Work instruction ::
The records that follow are to be reproduced exactly. Any pictures in them are left out.

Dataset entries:
——————————
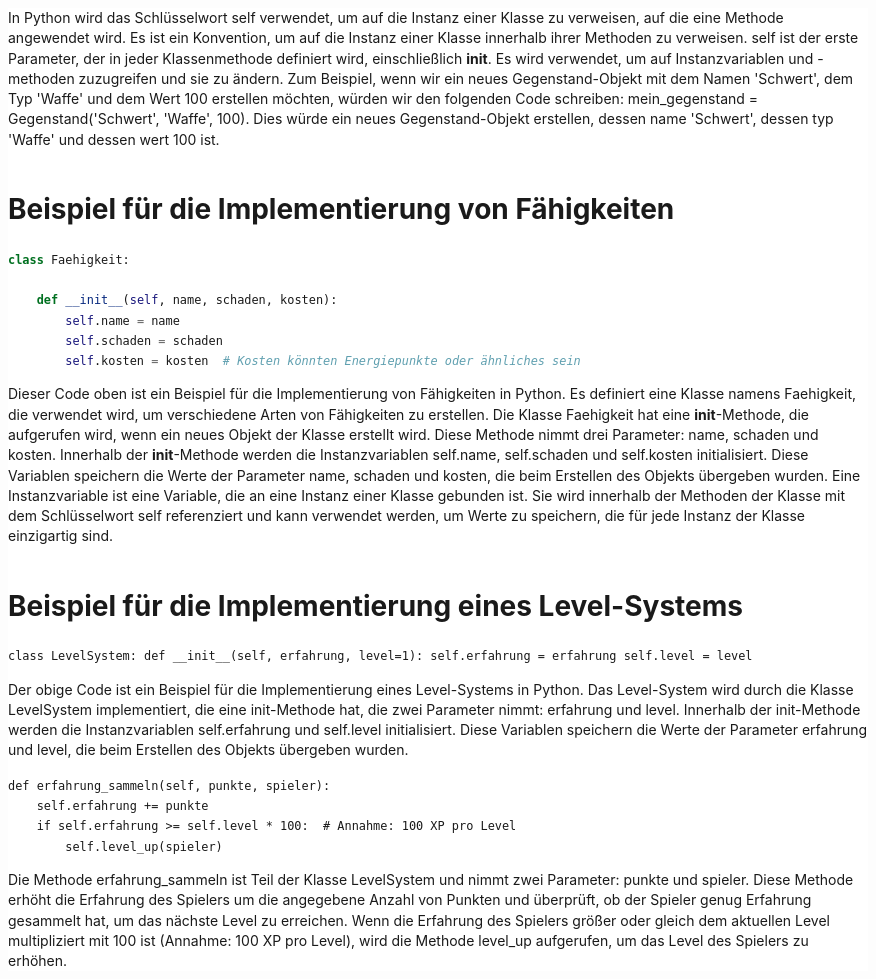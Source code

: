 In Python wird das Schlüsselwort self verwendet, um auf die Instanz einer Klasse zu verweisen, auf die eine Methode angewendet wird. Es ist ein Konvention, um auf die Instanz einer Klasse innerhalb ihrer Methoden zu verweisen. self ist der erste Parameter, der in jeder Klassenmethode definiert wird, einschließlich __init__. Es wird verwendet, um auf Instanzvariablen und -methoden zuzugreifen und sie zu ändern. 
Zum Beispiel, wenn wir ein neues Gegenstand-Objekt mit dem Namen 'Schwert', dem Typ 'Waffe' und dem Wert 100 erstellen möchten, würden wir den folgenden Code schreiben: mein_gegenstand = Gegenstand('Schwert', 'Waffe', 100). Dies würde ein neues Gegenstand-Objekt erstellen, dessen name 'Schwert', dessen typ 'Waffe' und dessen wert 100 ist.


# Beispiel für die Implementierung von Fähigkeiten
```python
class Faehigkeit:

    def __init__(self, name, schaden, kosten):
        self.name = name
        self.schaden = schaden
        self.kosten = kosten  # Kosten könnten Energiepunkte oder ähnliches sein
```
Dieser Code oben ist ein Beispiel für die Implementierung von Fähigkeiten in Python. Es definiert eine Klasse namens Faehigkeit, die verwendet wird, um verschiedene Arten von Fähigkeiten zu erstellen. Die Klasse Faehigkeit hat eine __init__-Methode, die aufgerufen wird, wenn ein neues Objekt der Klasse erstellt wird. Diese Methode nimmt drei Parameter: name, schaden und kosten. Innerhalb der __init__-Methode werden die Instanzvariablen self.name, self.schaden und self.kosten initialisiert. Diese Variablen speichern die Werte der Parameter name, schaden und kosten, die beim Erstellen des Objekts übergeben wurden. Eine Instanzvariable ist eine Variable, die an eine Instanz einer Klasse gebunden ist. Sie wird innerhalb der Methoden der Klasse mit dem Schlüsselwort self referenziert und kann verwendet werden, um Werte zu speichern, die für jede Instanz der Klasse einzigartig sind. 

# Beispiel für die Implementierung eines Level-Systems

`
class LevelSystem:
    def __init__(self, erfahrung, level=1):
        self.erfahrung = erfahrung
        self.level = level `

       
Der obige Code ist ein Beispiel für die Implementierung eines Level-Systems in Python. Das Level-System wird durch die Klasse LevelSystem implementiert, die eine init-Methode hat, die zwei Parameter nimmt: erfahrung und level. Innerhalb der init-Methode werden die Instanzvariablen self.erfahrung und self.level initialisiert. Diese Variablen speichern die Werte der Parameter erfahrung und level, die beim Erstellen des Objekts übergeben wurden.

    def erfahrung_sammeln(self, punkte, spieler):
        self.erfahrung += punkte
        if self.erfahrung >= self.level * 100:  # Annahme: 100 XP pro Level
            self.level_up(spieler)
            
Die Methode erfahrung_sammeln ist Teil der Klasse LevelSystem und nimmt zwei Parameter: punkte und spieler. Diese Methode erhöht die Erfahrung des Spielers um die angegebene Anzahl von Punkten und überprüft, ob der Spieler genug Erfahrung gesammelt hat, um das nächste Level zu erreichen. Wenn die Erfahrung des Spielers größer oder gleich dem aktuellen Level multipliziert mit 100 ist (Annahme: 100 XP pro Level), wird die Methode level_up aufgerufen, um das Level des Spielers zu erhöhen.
——————————
Written solution ::
Source code

: In Python wird das Schlüsselwort self verwendet, um auf die Instanz einer Klasse zu verweisen, auf die eine Methode angewendet wird. Es ist ein Konvention, um auf die Instanz einer Klasse innerhalb ihrer Methoden zu verweisen. self ist der erste Parameter, der in jeder Klassenmethode definiert wird, einschließlich __init__. Es wird verwendet, um auf Instanzvariablen und -methoden zuzugreifen und sie zu ändern. 
Zum Beispiel, wenn wir ein neues Gegenstand-Objekt mit dem Namen 'Schwert', dem Typ 'Waffe' und dem Wert 100 erstellen möchten, würden wir den folgenden Code schreiben: mein_gegenstand = Gegenstand('Schwert', 'Waffe', 100). Dies würde ein neues Gegenstand-Objekt erstellen, dessen name 'Schwert', dessen typ 'Waffe' und dessen wert 100 ist.


# Beispiel für die Implementierung von Fähigkeiten
```python
class Faehigkeit:

    def __init__(self, name, schaden, kosten):
        self.name = name
        self.schaden = schaden
        self.kosten = kosten  # Kosten könnten Energiepunkte oder ähnliches sein
```
Dieser Code oben ist ein Beispiel für die Implementierung von Fähigkeiten in Python. Es definiert eine Klasse namens Faehigkeit, die verwendet wird, um verschiedene Arten von Fähigkeiten zu erstellen. Die Klasse Faehigkeit hat eine __init__-Methode, die aufgerufen wird, wenn ein neues Objekt der Klasse erstellt wird. Diese Methode nimmt drei Parameter: name, schaden und kosten. Innerhalb der __init__-Methode werden die Instanzvariablen self.name, self.schaden und self.kosten initialisiert. Diese Variablen speichern die Werte der Parameter name, schaden und kosten, die beim Erstellen des Objekts übergeben wurden. Eine Instanzvariable ist eine Variable, die an eine Instanz einer Klasse gebunden ist. Sie wird innerhalb der Methoden der Klasse mit dem Schlüsselwort self referenziert und kann verwendet werden, um Werte zu speichern, die für jede Instanz der Klasse einzigartig sind. 

# Beispiel für die Implementierung eines Level-Systems

`
class LevelSystem:
    def __init__(self, erfahrung, level=1):
        self.erfahrung = erfahrung
        self.level = level `

       
Der obige Code ist ein Beispiel für die Implementierung eines Level-Systems in Python. Das Level-System wird durch die Klasse LevelSystem implementiert, die eine init-Methode hat, die zwei Parameter nimmt: erfahrung und level. Innerhalb der init-Methode werden die Instanzvariablen self.erfahrung und self.level initialisiert. Diese Variablen speichern die Werte der Parameter erfahrung und level, die beim Erstellen des Objekts übergeben wurden.

    def erfahrung_sammeln(self, punkte, spieler):
        self.erfahrung += punkte
        if self.erfahrung >= self.level * 100:  # Annahme: 100 XP pro Level
            self.level_up(spieler)
            
Die Methode erfahrung_sammeln ist Teil der Klasse LevelSystem und nimmt zwei Parameter: punkte und spieler. Diese Methode erhöht die Erfahrung des Spielers um die angegebene Anzahl von Punkten und überprüft, ob der Spieler genug Erfahrung gesammelt hat, um das nächste Level zu erreichen. Wenn die Erfahrung des Spielers größer oder gleich dem aktuellen Level multipliziert mit 100 ist (Annahme: 100 XP pro Level), wird die Methode level_up aufgerufen, um das Level des Spielers zu erhöhen.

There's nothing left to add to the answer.